More than anything, Rumspringa is a rare movie about an emotionally complex male friendship. And that alone made this movie truly wonderful to watch. When Jacob arrives in Berlin, first, he misplaced his sack in somebody else’s taxi and is left with only a card with a QR code to locate her by. Not that he knows what a QR code is. Second, he happens upon a man who he mistakes for Amish given the beard and hat he sports, Alf (Timur Bartels). When first they meet, Alf is pretty rude to Jacob and only winds up offering Jacob help because the girl he’s having sex with, Freja (Tijan Marei) convinces him to.
But what develops from there is just beautiful. The two go through an emotional journey together where both characters learn from each other. Not just the ways of each others’ worlds. Of course, there are the requisite moments where Jacob drinks and breaks all his Amish rules, and Alf is briefly emasculated by his inability to chop down a tree whereas Jacob is an expert. I can’t speak to the accuracy or sensitivity with which Amish life is depicted, but it certainly lends itself to very funny moments several times over.

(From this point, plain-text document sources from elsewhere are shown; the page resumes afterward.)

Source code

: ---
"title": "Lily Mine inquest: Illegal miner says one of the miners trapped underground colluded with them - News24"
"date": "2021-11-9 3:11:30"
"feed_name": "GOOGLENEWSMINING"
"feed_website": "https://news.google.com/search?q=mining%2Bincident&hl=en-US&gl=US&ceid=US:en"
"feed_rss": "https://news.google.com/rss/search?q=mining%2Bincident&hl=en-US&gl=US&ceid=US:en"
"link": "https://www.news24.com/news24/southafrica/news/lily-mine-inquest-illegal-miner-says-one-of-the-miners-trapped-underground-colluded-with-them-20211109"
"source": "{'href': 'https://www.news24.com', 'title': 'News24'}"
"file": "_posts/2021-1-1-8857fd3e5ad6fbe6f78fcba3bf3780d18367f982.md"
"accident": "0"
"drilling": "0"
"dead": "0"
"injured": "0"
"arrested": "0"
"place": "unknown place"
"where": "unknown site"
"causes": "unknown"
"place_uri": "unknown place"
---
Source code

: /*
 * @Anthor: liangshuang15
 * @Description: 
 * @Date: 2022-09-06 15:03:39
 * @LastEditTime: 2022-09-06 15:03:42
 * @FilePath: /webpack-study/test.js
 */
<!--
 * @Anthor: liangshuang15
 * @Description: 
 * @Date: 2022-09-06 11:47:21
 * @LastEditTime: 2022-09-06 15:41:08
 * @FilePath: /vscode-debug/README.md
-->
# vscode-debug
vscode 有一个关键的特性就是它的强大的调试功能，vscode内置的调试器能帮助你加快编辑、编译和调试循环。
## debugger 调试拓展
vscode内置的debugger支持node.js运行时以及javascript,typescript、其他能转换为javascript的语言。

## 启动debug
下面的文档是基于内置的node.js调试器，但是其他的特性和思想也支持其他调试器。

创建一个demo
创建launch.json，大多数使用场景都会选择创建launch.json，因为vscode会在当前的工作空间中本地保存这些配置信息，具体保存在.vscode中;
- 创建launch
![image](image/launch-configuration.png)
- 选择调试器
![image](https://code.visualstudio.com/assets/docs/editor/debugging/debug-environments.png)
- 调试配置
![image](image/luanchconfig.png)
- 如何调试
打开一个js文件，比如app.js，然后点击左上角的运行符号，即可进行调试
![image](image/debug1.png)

But no, the real heart of their mutual mentorship is in the heart. The two begin the movie in similar emotional places. They’re lost in life, unsure of who they are on their own, in relation to others, and what their purpose is meant to be. So it’s through their bonding that both grow to better understand their love lives, their futures, their friendship, and themselves.
I can’t stress enough how endearing and lovely it is to watch two male characters have this type of journey together. There’s no queer bating or attempt to make light of their relationship and their emotions. The whole movie serves to simply celebrate and uplift the two main characters’ relationship with each other and the way that their relationship helps them both open up about difficult and important parts of their lives. The plot itself is rife with nice parallels between the two stories when it comes to fathers, lovers, and passion.
The only shortcoming I found was in Alf and Freja’s relationship. While on paper I totally appreciate the journey the two take, until the final moments, I didn’t really find their relationship particularly interesting to watch or emotionally compelling to think about. The conflict over commitment and love that the plotline rouses is interesting, and again parallels well with Jacob’s own story. But ultimately, it just feels flat.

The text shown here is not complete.